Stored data
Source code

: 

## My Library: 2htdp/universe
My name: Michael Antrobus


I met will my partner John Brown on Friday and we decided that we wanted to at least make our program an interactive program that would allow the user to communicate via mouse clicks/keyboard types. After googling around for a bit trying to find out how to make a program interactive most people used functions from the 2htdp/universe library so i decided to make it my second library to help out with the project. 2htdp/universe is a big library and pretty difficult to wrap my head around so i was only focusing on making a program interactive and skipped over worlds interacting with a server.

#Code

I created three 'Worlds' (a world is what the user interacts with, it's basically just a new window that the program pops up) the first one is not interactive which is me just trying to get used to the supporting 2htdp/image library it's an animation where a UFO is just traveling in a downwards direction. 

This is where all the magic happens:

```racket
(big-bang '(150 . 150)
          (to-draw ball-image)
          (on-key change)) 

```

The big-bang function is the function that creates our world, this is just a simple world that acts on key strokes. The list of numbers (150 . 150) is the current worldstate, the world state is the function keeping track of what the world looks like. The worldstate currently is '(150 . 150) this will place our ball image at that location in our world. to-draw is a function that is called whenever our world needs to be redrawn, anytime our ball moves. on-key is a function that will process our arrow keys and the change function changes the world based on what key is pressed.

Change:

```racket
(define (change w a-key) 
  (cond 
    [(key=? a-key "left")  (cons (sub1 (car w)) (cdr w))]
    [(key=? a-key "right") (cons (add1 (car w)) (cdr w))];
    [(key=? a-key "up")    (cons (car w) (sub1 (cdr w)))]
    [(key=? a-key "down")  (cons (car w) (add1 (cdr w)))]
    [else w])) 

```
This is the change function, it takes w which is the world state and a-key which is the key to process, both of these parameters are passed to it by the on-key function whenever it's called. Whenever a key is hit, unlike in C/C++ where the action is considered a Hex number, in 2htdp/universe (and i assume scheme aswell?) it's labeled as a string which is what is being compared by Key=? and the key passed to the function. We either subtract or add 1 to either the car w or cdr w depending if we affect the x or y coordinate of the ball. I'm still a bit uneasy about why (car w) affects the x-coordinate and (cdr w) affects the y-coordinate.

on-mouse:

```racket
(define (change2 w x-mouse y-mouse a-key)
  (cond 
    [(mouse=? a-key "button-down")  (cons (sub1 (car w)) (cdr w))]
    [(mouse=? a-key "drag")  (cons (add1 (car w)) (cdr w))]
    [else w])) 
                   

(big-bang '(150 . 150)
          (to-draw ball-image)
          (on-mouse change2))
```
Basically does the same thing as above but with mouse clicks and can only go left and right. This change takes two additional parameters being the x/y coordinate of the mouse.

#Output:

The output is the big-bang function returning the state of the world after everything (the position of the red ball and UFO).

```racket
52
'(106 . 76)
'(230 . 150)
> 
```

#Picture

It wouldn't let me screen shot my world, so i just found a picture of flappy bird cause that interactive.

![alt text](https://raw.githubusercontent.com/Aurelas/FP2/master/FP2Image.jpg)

§ **BRIEF**: Working from the entries above, return all lines that contain "trying".

§ **TASK OUTPUT**:
I met will my partner John Brown on Friday and we decided that we wanted to at least make our program an interactive program that would allow the user to communicate via mouse clicks/keyboard types. After googling around for a bit trying to find out how to make a program interactive most people used functions from the 2htdp/universe library so i decided to make it my second library to help out with the project. 2htdp/universe is a big library and pretty difficult to wrap my head around so i was only focusing on making a program interactive and skipped over worlds interacting with a server.
I created three 'Worlds' (a world is what the user interacts with, it's basically just a new window that the program pops up) the first one is not interactive which is me just trying to get used to the supporting 2htdp/image library it's an animation where a UFO is just traveling in a downwards direction. 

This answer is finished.